2014-12-24 00:00:00 | Weblog

ダイムラーも完全な電気自動車ではなくて、レンジエクステンダー式のPHEVプラグインハイブリッドEVを発表した。まだコンセプト車だがそのうち量産車として発売されることとなろう。この車も発電用に3気筒の1.0Lのターボエンジンを積んでいる。ターボだから発電と駆動用に供するのであろう。そうでもしないと航続距離が稼げないのだ。以前に日産の「リーフ」でもヒーターやクーラーを使った通常の走行、特に高速走行では、航続距離は極端に落ちる(160kmが40km程度しか走らない)であろうことを記述している('12.4.20,NO.98参照のこと)。

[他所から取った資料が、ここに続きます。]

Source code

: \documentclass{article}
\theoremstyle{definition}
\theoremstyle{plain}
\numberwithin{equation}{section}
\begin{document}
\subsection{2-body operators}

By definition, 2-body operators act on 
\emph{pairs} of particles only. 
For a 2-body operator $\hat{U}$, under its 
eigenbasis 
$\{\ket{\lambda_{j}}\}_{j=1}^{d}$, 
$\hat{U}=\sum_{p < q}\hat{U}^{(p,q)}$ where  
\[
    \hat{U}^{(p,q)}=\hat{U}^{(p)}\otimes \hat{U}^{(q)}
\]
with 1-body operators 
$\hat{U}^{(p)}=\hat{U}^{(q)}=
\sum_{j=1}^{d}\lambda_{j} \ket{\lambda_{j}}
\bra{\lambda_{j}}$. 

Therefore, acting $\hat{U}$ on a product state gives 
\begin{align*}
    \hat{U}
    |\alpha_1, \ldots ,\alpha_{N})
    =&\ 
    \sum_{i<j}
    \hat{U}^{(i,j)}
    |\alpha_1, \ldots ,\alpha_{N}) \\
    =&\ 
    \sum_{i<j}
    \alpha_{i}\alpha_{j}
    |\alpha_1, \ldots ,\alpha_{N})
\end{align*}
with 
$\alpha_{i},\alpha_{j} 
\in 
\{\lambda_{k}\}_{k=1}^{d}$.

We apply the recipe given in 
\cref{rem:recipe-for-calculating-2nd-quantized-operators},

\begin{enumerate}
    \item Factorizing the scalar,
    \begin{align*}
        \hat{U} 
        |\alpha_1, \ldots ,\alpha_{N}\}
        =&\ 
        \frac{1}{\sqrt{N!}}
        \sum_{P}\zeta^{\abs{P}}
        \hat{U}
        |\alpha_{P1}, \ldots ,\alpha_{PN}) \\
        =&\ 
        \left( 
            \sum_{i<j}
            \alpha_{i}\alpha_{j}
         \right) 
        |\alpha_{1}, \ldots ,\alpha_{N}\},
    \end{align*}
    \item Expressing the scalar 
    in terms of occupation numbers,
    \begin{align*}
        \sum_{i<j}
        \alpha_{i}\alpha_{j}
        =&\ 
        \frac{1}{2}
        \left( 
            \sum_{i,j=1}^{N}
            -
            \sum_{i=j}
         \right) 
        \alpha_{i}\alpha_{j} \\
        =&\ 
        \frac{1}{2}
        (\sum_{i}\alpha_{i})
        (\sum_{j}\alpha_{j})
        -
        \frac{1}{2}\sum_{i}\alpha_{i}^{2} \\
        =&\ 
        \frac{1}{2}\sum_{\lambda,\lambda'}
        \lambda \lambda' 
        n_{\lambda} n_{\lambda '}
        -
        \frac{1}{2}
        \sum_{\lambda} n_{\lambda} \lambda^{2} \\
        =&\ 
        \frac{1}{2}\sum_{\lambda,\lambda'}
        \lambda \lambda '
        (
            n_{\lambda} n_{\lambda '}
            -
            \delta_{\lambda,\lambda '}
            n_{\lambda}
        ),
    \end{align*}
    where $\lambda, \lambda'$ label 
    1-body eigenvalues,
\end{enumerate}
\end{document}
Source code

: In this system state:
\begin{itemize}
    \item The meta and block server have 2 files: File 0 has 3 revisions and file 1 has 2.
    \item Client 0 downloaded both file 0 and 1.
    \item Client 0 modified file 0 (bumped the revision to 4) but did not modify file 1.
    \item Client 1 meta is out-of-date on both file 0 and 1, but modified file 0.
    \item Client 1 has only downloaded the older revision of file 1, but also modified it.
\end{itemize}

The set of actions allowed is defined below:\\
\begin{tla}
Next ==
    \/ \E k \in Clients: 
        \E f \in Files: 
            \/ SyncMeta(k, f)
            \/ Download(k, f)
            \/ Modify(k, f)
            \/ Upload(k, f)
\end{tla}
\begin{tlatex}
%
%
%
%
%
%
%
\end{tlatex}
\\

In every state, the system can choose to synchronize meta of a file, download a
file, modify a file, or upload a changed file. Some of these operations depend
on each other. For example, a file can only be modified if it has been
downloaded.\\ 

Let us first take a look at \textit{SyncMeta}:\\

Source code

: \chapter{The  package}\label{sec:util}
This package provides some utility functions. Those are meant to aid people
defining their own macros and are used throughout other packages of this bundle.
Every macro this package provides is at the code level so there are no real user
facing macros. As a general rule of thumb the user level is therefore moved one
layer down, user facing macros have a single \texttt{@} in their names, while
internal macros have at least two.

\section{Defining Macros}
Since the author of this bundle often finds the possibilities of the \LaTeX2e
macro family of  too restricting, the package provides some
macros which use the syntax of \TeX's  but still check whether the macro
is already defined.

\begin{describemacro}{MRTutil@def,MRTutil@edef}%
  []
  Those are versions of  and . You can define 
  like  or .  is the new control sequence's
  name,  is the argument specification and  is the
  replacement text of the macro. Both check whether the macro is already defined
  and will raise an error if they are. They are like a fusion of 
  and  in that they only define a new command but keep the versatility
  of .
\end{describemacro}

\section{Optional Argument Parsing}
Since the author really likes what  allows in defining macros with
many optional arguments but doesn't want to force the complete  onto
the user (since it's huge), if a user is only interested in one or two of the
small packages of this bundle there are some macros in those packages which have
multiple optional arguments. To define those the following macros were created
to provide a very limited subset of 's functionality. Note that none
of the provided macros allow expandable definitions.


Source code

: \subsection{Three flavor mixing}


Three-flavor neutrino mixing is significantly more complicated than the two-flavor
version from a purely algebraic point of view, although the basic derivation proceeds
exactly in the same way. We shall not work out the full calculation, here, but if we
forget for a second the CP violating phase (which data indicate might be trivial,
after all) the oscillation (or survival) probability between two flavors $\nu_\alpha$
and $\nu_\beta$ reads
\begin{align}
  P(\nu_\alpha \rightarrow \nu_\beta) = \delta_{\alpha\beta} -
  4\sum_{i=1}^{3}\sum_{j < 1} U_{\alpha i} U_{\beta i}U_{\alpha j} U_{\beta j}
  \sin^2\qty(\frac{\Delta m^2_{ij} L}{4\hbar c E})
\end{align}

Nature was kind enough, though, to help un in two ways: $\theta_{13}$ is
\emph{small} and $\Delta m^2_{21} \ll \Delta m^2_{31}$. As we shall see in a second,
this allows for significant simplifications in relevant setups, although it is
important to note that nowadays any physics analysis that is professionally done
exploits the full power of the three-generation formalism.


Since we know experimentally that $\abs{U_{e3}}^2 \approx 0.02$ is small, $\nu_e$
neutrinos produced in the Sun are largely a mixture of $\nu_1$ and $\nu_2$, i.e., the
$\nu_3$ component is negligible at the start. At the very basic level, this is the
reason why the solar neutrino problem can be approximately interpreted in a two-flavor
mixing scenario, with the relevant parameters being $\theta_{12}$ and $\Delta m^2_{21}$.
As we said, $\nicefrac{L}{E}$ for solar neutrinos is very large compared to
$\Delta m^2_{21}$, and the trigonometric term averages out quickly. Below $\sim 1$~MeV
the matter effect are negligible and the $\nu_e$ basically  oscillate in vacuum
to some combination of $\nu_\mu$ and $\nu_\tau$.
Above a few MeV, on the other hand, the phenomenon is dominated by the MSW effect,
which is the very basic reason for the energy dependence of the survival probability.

このような航続距離の低下を防ぐために航続距離を伸ばすためのエンジンを積んだ車、即ちレンジエクステンダー式ハイブリッド車PHEV)が増えるのではないかな、と小生は推測している。

次のブログも参考のためにご一読願う。

ここでは日産の「リーフ」でも冬場(3月)の通常走行では、カタログ上160km(100マイル)走行できるものが、50km位しか走らないと言っている。これが電気自動車での泣き所なのである。だからトヨタもGMもおいそれと電気自動車の発売には踏み切れていないのであろう。




Zero Emission Vehicle Nissan LEAF(日産リーフ)
2012年03月10日 | トレンド

自分の車を修理に出し、この時とばかりに電気自動車(EV)日産リーフを借りて仕事に使ってみました。

完全な電気自動車なのでもちろんエンジンは無く、モーターのみで動く訳ですから非常に静か。
「走行中のタイヤの騒音ってこんなに大きかったんだ」、とあらためて知らされるほど、当たり前の話しだが静かです。

エアコンも充分に良く効くし、ヒーターもガソリンエンジン車よりも早く暖かい風が出てきます。

まず朝8時に日産レンタカー練馬駅前店でリース手続きをし、電気自動車ならではの使い方をレクチャーされ、リロケーション査定のご依頼があった井の頭まで車を走らせました。

ミゾレ交じりの悪天候の中、環七から井の頭通りへと車を進めて行きますが予想以上に力があります。
最も立ち上がりのトルクはガソリンエンジンよりモーターの方が強いので、発進時の力強さはEVならではのものがあります。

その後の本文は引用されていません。